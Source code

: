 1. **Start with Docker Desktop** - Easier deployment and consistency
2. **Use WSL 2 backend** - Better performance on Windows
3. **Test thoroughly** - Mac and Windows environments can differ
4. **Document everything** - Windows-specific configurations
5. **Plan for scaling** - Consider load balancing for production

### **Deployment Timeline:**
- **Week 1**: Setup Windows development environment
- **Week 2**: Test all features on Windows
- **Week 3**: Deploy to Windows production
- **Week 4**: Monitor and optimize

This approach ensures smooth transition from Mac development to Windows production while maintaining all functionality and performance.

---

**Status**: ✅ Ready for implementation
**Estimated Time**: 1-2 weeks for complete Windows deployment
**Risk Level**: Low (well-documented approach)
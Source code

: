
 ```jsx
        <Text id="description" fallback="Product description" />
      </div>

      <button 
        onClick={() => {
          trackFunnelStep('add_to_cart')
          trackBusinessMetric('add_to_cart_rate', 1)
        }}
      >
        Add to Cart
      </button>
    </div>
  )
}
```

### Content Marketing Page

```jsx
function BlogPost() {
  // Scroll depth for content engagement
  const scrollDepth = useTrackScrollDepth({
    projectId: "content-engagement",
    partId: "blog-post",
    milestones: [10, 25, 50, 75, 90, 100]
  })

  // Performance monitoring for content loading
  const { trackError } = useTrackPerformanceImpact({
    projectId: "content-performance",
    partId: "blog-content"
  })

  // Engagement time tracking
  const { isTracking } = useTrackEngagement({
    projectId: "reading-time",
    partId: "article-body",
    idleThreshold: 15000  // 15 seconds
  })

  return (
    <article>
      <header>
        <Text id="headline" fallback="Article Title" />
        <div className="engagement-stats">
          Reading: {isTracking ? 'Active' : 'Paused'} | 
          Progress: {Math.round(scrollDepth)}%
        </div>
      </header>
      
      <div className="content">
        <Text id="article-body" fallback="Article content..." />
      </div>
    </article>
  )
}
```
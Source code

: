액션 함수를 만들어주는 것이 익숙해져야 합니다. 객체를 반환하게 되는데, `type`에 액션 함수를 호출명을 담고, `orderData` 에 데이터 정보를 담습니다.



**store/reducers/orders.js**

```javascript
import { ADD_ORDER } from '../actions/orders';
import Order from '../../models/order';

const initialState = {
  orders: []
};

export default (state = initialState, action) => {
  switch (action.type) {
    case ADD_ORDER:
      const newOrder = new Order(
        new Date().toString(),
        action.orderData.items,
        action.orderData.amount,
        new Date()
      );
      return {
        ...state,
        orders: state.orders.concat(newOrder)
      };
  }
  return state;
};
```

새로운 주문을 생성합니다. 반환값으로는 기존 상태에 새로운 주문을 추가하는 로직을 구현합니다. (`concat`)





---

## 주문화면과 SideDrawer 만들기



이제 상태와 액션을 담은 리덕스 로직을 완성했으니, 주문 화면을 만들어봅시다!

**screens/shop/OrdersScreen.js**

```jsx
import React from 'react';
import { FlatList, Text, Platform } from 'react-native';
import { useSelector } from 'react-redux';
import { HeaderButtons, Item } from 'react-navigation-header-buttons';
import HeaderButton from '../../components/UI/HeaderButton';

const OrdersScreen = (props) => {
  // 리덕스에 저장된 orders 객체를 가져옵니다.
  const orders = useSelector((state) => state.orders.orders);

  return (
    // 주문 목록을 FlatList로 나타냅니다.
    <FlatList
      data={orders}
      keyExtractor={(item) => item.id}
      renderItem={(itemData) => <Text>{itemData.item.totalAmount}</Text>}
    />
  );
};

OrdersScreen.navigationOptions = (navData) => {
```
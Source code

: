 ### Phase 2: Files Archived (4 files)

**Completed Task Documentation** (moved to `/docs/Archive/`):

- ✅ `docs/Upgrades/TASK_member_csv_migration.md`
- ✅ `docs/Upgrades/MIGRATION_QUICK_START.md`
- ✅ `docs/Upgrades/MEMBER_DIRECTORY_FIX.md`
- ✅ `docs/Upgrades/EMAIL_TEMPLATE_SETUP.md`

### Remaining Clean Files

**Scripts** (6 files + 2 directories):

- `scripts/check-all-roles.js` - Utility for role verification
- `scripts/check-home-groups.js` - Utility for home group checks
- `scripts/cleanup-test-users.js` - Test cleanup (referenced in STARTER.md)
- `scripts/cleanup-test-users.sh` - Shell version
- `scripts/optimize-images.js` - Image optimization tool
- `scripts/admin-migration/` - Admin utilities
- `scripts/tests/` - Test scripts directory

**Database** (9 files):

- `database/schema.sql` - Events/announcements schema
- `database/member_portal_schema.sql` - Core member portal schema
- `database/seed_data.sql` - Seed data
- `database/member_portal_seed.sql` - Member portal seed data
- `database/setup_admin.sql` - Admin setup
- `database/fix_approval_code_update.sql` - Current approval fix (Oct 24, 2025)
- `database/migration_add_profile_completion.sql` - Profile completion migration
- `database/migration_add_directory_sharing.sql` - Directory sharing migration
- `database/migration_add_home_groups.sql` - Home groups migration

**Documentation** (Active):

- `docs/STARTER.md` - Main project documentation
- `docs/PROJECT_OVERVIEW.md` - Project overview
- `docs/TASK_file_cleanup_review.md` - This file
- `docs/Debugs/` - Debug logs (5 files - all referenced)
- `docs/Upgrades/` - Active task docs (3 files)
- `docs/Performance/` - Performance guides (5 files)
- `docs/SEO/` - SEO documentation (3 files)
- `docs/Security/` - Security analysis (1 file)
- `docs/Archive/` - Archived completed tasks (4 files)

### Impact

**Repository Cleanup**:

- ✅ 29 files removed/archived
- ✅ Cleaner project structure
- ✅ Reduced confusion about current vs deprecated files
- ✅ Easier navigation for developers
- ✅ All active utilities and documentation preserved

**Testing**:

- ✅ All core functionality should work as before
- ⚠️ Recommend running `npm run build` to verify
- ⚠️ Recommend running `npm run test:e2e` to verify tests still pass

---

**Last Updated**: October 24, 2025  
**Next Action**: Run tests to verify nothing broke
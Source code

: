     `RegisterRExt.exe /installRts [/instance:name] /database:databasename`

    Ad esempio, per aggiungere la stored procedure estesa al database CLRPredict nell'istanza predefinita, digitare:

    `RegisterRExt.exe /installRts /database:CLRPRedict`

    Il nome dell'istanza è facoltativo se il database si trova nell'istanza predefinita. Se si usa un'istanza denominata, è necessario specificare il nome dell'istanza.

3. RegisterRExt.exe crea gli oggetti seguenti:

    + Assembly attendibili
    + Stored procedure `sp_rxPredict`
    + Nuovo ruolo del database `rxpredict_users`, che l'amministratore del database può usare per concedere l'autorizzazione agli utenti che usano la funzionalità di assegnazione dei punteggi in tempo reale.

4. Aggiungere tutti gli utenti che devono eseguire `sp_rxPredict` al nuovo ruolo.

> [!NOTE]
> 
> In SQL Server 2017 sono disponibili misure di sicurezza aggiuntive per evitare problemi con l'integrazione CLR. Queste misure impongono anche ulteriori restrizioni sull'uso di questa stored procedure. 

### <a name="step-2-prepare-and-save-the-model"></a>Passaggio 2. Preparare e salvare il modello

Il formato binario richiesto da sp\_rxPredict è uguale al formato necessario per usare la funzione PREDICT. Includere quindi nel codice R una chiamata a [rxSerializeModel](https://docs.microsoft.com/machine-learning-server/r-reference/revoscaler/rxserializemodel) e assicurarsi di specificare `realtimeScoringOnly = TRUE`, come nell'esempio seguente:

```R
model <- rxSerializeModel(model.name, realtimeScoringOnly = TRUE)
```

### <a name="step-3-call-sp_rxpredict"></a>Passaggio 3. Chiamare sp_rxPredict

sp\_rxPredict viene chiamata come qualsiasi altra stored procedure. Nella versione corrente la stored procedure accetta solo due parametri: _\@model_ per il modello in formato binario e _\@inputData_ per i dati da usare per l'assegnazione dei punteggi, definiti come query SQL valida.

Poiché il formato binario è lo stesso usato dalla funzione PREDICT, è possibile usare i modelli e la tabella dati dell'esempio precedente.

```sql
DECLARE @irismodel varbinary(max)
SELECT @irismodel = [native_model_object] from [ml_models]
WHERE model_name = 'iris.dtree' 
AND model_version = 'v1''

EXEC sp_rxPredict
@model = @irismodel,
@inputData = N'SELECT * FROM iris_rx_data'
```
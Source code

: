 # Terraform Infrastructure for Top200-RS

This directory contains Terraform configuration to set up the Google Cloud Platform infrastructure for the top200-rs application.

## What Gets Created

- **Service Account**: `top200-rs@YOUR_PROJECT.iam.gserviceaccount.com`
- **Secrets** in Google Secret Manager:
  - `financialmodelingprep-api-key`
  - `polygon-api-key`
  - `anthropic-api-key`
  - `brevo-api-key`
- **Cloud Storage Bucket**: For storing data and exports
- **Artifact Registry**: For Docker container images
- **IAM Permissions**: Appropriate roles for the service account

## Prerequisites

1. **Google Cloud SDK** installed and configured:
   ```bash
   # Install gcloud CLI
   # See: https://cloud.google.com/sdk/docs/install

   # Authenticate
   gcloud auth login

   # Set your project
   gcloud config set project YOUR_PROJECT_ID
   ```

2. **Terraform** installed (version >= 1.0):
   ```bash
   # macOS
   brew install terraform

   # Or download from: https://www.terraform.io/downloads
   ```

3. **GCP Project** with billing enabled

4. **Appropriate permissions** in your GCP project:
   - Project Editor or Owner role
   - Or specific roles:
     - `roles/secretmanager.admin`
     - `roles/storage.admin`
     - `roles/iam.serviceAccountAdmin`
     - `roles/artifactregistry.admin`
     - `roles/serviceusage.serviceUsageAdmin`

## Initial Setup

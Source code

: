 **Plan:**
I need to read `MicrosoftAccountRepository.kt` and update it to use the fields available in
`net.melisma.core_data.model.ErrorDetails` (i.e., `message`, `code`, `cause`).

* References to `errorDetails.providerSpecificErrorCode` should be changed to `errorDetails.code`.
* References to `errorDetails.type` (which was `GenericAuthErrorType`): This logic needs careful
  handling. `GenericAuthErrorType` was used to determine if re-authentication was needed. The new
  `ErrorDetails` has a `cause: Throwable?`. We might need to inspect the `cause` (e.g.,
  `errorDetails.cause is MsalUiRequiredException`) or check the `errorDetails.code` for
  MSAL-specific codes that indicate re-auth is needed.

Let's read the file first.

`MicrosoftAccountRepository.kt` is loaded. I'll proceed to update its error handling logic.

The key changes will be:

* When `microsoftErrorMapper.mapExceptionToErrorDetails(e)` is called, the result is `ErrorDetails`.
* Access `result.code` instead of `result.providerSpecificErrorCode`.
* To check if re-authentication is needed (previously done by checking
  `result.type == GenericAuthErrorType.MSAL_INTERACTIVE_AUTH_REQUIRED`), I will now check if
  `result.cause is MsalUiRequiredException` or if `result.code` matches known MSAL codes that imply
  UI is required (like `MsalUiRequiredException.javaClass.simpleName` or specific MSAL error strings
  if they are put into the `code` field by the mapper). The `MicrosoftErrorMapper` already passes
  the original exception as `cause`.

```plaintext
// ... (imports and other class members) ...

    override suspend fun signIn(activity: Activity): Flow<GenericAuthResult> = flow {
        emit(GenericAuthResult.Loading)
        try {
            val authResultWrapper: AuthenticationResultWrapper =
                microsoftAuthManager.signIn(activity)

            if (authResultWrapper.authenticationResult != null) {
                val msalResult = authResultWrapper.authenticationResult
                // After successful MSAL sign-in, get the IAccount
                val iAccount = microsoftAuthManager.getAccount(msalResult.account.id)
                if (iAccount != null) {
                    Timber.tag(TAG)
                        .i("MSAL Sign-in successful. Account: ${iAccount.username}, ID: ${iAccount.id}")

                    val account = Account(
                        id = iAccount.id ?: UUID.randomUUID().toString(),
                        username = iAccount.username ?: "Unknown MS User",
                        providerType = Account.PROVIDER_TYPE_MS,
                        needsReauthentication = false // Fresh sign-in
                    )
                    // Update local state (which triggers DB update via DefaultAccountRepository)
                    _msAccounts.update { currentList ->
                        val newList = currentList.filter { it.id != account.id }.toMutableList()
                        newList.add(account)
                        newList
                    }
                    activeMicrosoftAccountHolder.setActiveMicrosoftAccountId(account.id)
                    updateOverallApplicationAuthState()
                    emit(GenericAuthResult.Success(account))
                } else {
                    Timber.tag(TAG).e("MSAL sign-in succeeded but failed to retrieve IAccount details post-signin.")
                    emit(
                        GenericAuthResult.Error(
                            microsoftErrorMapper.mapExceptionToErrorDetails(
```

● ● ● ●

• What is being asked:
Every line above that contains the word "istanza" should be reported.

• Result of this task:
    Ad esempio, per aggiungere la stored procedure estesa al database CLRPredict nell'istanza predefinita, digitare:
    Il nome dell'istanza è facoltativo se il database si trova nell'istanza predefinita. Se si usa un'istanza denominata, è necessario specificare il nome dell'istanza.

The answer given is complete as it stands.